The tricky bit with rat removal is that trapping the ones you see is only step one. There's almost always more you don't see. Rats are nocturnal and cautious, so by the time you've spotted one in daylight, that's usually a sign the population's gotten comfortable enough to stop hiding as much. That's not a good sign, honestly.

A proper rat removal job isn't just "set some traps and call it a day." It needs an actual inspection — finding every entry point, not just the obvious one. Then exclusion work, sealing those gaps with material rats can't just gnaw through (steel wool and hardware cloth work, foam does not, rats laugh at foam). Then trapping or removal of what's already inside, and usually a follow-up to make sure nothing snuck back in during the process. Skip any one of those steps and you're basically just buying yourself a few quiet weeks before it's back.

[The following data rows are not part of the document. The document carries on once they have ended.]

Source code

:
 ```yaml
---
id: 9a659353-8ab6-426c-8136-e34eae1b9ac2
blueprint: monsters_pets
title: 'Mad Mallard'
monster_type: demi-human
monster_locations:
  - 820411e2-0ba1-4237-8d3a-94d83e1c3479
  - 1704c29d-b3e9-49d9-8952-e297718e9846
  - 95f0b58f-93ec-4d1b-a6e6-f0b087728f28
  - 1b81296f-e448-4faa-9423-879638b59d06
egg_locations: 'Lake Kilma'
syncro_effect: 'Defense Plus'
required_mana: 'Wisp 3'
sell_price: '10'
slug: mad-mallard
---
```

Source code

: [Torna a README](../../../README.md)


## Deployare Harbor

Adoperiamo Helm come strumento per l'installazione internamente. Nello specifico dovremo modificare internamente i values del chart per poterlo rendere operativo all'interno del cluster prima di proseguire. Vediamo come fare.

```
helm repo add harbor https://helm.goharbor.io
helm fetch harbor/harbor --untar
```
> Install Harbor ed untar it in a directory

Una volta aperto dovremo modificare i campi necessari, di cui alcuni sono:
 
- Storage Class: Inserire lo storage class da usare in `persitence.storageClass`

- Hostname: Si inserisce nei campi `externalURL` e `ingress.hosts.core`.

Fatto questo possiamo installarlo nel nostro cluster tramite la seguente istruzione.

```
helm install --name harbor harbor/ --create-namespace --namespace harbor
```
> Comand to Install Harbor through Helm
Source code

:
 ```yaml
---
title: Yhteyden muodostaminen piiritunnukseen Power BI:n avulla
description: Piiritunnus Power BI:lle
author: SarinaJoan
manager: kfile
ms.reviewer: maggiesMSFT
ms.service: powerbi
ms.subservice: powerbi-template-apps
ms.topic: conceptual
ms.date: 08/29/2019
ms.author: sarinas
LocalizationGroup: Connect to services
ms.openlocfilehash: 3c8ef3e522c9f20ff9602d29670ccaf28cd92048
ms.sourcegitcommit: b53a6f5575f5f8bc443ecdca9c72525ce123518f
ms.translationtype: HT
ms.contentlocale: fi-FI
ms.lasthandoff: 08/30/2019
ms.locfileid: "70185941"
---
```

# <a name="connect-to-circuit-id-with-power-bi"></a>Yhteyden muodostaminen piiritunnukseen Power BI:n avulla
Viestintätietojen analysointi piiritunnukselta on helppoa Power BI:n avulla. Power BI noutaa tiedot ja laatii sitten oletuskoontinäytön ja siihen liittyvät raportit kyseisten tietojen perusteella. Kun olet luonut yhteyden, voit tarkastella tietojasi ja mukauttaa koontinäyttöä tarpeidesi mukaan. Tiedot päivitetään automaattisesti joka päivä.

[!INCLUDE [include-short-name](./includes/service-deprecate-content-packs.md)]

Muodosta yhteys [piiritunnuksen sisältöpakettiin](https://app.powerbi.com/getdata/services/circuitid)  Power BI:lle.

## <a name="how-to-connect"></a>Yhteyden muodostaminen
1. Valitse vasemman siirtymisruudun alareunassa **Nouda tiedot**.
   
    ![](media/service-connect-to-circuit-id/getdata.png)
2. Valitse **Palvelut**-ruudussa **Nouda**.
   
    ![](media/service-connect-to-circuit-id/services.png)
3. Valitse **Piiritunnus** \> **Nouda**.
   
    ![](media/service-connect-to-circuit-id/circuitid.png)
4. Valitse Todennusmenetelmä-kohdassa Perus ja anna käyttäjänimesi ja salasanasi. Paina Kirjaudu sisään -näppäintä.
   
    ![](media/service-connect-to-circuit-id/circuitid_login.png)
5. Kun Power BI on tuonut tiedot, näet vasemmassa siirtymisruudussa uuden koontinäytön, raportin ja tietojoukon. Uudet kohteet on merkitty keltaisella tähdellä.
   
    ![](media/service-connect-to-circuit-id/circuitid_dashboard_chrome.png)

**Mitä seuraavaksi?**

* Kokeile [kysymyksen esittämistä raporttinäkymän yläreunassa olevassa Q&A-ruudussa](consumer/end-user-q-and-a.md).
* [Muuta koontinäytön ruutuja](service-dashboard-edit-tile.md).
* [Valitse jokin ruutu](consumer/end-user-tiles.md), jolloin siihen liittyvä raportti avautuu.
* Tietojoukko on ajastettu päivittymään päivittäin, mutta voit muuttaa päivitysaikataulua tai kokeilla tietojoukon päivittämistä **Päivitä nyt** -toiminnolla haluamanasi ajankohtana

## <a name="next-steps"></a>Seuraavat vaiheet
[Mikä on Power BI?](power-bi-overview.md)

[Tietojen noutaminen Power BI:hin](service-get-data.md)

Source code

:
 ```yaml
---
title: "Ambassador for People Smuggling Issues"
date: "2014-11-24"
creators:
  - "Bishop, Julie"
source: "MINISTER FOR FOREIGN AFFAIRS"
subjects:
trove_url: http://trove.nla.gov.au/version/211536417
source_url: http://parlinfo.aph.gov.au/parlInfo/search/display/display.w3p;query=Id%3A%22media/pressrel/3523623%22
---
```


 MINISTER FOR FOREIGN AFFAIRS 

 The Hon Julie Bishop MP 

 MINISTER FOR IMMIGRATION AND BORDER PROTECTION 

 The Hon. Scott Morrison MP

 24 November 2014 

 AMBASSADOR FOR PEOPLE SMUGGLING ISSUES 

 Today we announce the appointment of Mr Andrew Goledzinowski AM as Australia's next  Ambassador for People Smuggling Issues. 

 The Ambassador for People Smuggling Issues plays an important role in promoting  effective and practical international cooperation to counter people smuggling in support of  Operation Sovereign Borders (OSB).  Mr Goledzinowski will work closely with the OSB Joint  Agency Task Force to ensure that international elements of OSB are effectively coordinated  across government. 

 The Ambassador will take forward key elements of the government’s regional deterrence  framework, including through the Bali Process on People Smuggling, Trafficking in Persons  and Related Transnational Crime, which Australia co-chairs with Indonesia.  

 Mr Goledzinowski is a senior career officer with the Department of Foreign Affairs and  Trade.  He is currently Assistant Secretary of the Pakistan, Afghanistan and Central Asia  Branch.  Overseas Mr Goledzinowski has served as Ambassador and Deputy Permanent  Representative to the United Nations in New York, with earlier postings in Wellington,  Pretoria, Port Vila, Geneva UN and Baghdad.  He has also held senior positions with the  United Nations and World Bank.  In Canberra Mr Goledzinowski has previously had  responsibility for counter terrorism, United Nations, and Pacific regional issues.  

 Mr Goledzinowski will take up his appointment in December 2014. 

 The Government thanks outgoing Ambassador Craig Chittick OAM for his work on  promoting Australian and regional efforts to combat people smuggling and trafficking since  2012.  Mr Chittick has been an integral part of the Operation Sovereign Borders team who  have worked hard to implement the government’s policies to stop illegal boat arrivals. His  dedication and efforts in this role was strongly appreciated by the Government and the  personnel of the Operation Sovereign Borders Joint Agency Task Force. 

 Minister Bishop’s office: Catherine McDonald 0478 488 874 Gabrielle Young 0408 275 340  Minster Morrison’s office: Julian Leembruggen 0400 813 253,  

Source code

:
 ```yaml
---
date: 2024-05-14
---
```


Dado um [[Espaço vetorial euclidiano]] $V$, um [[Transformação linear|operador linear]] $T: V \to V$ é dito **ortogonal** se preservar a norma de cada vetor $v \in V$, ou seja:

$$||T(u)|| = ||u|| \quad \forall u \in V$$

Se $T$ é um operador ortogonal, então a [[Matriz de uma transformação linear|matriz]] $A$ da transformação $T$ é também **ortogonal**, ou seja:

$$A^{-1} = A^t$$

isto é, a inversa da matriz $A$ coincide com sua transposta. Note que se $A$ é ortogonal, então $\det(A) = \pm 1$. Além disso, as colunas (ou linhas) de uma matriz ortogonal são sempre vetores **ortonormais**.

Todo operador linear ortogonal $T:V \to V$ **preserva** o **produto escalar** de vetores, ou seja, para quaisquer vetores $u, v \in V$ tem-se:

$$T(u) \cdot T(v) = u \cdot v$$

Squirrel Removal Is A Different Beast, Kind Of

Now squirrels. People underestimate squirrels constantly because, hey, they're cute, right? Bushy tail, sits up on its hind legs, looks like something out of a cartoon. Doesn't change the fact that a squirrel in your attic can do serious damage in a short amount of time. They chew through fascia boards, they tear up insulation for nesting, and female squirrels especially will pick an attic specifically because it's warm and safe to raise babies in. That's the part that catches people off guard — by the time you notice the noise, there might already be a litter up there.

Squirrel removal has its own quirks compared to rats. Squirrels are active during the day mostly, so you'll hear them more in daylight hours, which is honestly a small mercy compared to rats keeping you up at night. But they're also stronger and more persistent when it comes to getting back into a spot they've already claimed. You seal one entry point badly, they'll just chew a new one right next to it out of pure stubbornness.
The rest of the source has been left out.